WORK TASK ::
How many lines below contain the word "download"? Give only the number.

AVAILABLE RECORDS ::
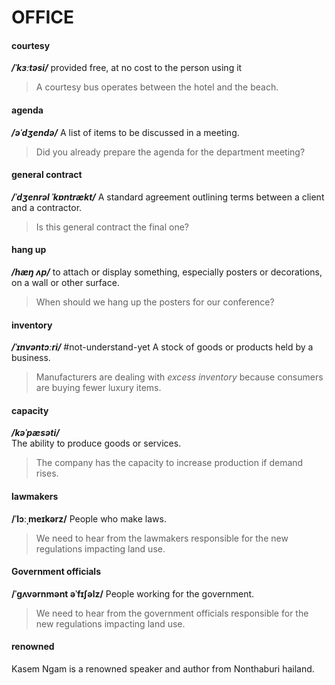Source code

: # OFFICE
#### courtesy
***/ˈkɜːtəsi/*** 
provided free, at no cost to the person using it
> A courtesy bus operates between the hotel and the beach.

#### agenda
***/əˈdʒendə/***
A list of items to be discussed in a meeting.
> Did you already prepare the agenda for the department meeting?

#### general contract
***/ˈdʒenrəl ˈkɒntrækt/***
A standard agreement outlining terms between a client and a contractor.
> Is this general contract the final one?

#### hang up
***/hæŋ ʌp/***
to attach or display something, especially posters or decorations, on a wall or other surface.
> When should we hang up the posters for our conference?

#### inventory
**_/ˈɪnvəntɔːri/_**   #not-understand-yet
A stock of goods or products held by a business.
> Manufacturers are dealing with *excess inventory* because consumers are buying fewer luxury items.

#### capacity
**_/kəˈpæsəti/_**  
The ability to produce goods or services.
> The company has the capacity to increase production if demand rises.

#### lawmakers
**/ˈlɔːˌmeɪkərz/**
People who make laws.
> We need to hear from the lawmakers responsible for the new regulations impacting land use.

#### Government officials
**/ˈɡʌvərnmənt əˈfɪʃəlz/**
People working for the government.
> We need to hear from the government officials responsible for the new regulations impacting land use.

#### renowned
Kasem Ngam is a renowned speaker and author from Nonthaburi hailand.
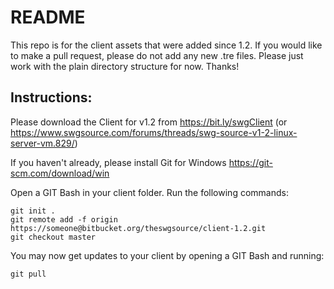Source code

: # README

This repo is for the client assets that were added since 1.2.  If you would like to make a pull request, please do not add any new .tre files. Please just work with the plain directory structure for now. Thanks!

## Instructions:
Please download the Client for v1.2 from https://bit.ly/swgClient (or https://www.swgsource.com/forums/threads/swg-source-v1-2-linux-server-vm.829/)

If you haven't already, please install Git for Windows https://git-scm.com/download/win

Open a GIT Bash in your client folder. Run the following commands:

	git init .
	git remote add -f origin https://someone@bitbucket.org/theswgsource/client-1.2.git
	git checkout master

You may now get updates to your client by opening a GIT Bash and running:

	git pull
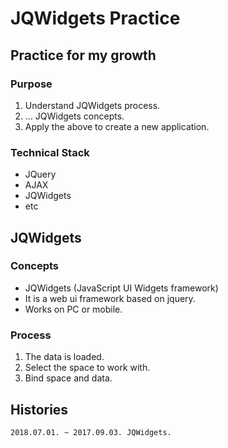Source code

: # JQWidgets Practice
## Practice for my growth
### Purpose
1. Understand JQWidgets process.
2. ... JQWidgets concepts.
3. Apply the above to create a new application.

### Technical Stack
* JQuery
* AJAX
* JQWidgets
* etc

## JQWidgets
### Concepts
* JQWidgets (JavaScript UI Widgets framework)
* It is a web ui framework based on jquery.
* Works on PC or mobile.

### Process
1. The data is loaded.
2. Select the space to work with.
3. Bind space and data.

## Histories
    2018.07.01. ~ 2017.09.03. JQWidgets.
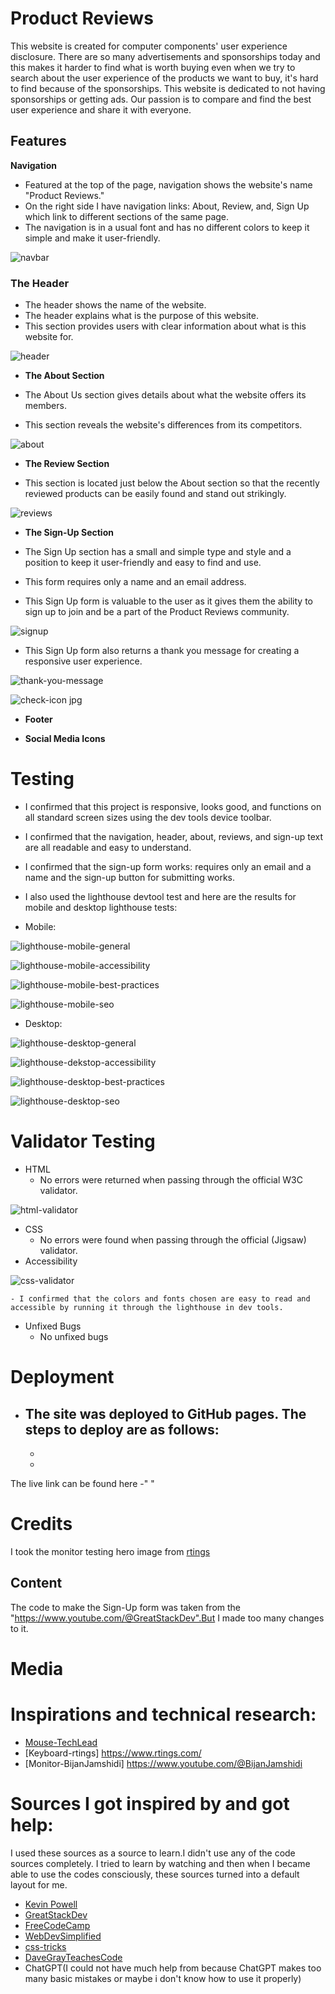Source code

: # Product Reviews

This website is created for computer components' user experience disclosure. There are so many advertisements and sponsorships today and this makes it harder to find what is worth buying even when we try to search about the user experience of the products we want to buy, it's hard to find because of the sponsorships. This website is dedicated to not having sponsorships or getting ads. Our passion is to compare and find the best user experience and share it with everyone.

## Features

**Navigation**

- Featured at the top of the page, navigation shows the website's name "Product Reviews."
- On the right side I have navigation links: About, Review, and, Sign Up which link to different sections of the same page. 
- The navigation is in a usual font and has no different colors to keep it simple and make it user-friendly.

![navbar](https://github.com/onur-CK/pp1reviews/assets/118271710/6d296bb0-4037-4235-a3ab-1e8f74ef7fa7)

### The Header

- The header shows the name of the website.
- The header explains what is the purpose of this website.
- This section provides users with clear information about what is this website for.

![header](https://github.com/onur-CK/pp1reviews/assets/118271710/b6fe4f19-3961-4c89-ad39-5e38fe7ca44b)


- __The About Section__

- The About Us section gives details about what the website offers its members.
- This section reveals the website's differences from its competitors.

![about](https://github.com/onur-CK/pp1reviews/assets/118271710/862cf194-ed6f-4af6-8a16-d62bd16a0dd5)

- __The Review Section__

- This section is located just below the About section so that the recently reviewed products can be easily found and stand out strikingly.

![reviews](https://github.com/onur-CK/pp1reviews/assets/118271710/afbbcd5d-4211-4e06-986f-27e5d8aea80a)

- __The Sign-Up Section__

- The Sign Up section has a small and simple type and style and a position to keep it user-friendly and easy to find and use.
- This form requires only a name and an email address.
- This Sign Up form is valuable to the user as it gives them the ability to sign up to join and be a part of the Product Reviews community.

![signup](https://github.com/onur-CK/pp1reviews/assets/118271710/e1b54634-b80c-4445-883c-a8b50deb0016)

- This Sign Up form also returns a thank you message for creating a responsive user experience.

![thank-you-message](https://github.com/onur-CK/pp1reviews/assets/118271710/42ff0adb-8baa-4d96-acbb-8ae6510a5169)

![check-icon jpg](https://github.com/onur-CK/pp1reviews/assets/118271710/e72fc642-5518-4246-82aa-2b10b7f91b65)

- __Footer__

- __Social Media Icons__

# Testing

- I confirmed that this project is responsive, looks good, and functions on all standard screen sizes using the dev tools device toolbar.
- I confirmed that the navigation, header, about, reviews, and sign-up text are all readable and easy to understand.
- I confirmed that the sign-up form works: requires only an email and a name and the sign-up button for submitting works.
- I also used the lighthouse devtool test and here are the results for mobile and desktop lighthouse tests:

- Mobile:

![lighthouse-mobile-general](https://github.com/onur-CK/pp1reviews/assets/118271710/17d4c7d1-af38-4228-81b0-a90ffb8bad1e)

![lighthouse-mobile-accessibility](https://github.com/onur-CK/pp1reviews/assets/118271710/abd7023b-21c9-4c0e-82f2-f271bd9e45f2)

![lighthouse-mobile-best-practices](https://github.com/onur-CK/pp1reviews/assets/118271710/a1399b90-14c2-46f3-893b-2f4fb76a0172)

![lighthouse-mobile-seo](https://github.com/onur-CK/pp1reviews/assets/118271710/399674df-2eb9-4012-83e5-2abd26e1fb3b)

- Desktop:

![lighthouse-desktop-general](https://github.com/onur-CK/pp1reviews/assets/118271710/2eee2d56-9773-4c4d-9dcb-e4c63f947008)

![lighthouse-dekstop-accessibility](https://github.com/onur-CK/pp1reviews/assets/118271710/d5eca75a-d15e-4366-8f67-7df8b57741a9)

![lighthouse-desktop-best-practices](https://github.com/onur-CK/pp1reviews/assets/118271710/36b1a318-0a93-4cc5-9173-77e2afe99975)

![lighthouse-desktop-seo](https://github.com/onur-CK/pp1reviews/assets/118271710/dbea643a-d48e-46fd-aaa5-01a1d91e8939)

# Validator Testing

- HTML
    - No errors were returned when passing through the official W3C validator.

![html-validator](https://github.com/onur-CK/pp1reviews/assets/118271710/8b0bb7e2-e11b-4289-b052-3a9eaae6a98e)

- CSS 
    - No errors were found when passing through the official (Jigsaw) validator.
- Accessibility

![css-validator](https://github.com/onur-CK/pp1reviews/assets/118271710/312014ac-c9a9-4ba5-8d86-9c0a1485950a)

    - I confirmed that the colors and fonts chosen are easy to read and accessible by running it through the lighthouse in dev tools.
- Unfixed Bugs
    - No unfixed bugs

# Deployment
- The site was deployed to GitHub pages. The steps to deploy are as follows:
    -
    -
    -
The live link can be found here -" "

# Credits

I took the monitor testing hero image from [rtings](https://www.rtings.com/)

## Content

The code to make the Sign-Up form was taken from the "https://www.youtube.com/@GreatStackDev".But I made too many changes to it.


# Media 

# Inspirations and technical research: 

* [Mouse-TechLead](https://www.youtube.com/@TechLead)
* [Keyboard-rtings] https://www.rtings.com/
* [Monitor-BijanJamshidi] https://www.youtube.com/@BijanJamshidi

# Sources I got inspired by and got help:

I used these sources as a source to learn.I didn't use any of the code sources completely. I tried to learn by watching and then when I became able to use the codes consciously, these sources turned into a default layout for me.

* [Kevin Powell](https://www.youtube.com/@KevinPowell)
* [GreatStackDev](https://www.youtube.com/@GreatStackDev)
* [FreeCodeCamp](https://www.youtube.com/@freecodecamp)
* [WebDevSimplified](https://www.youtube.com/@WebDevSimplified)
* [css-tricks](https://css-tricks.com)
* [DaveGrayTeachesCode](https://www.youtube.com/@DaveGrayTeachesCode)
* ChatGPT(I could not have much help from because ChatGPT makes too many basic mistakes or maybe i don't know how to use it properly)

TASK ANSWER ::
2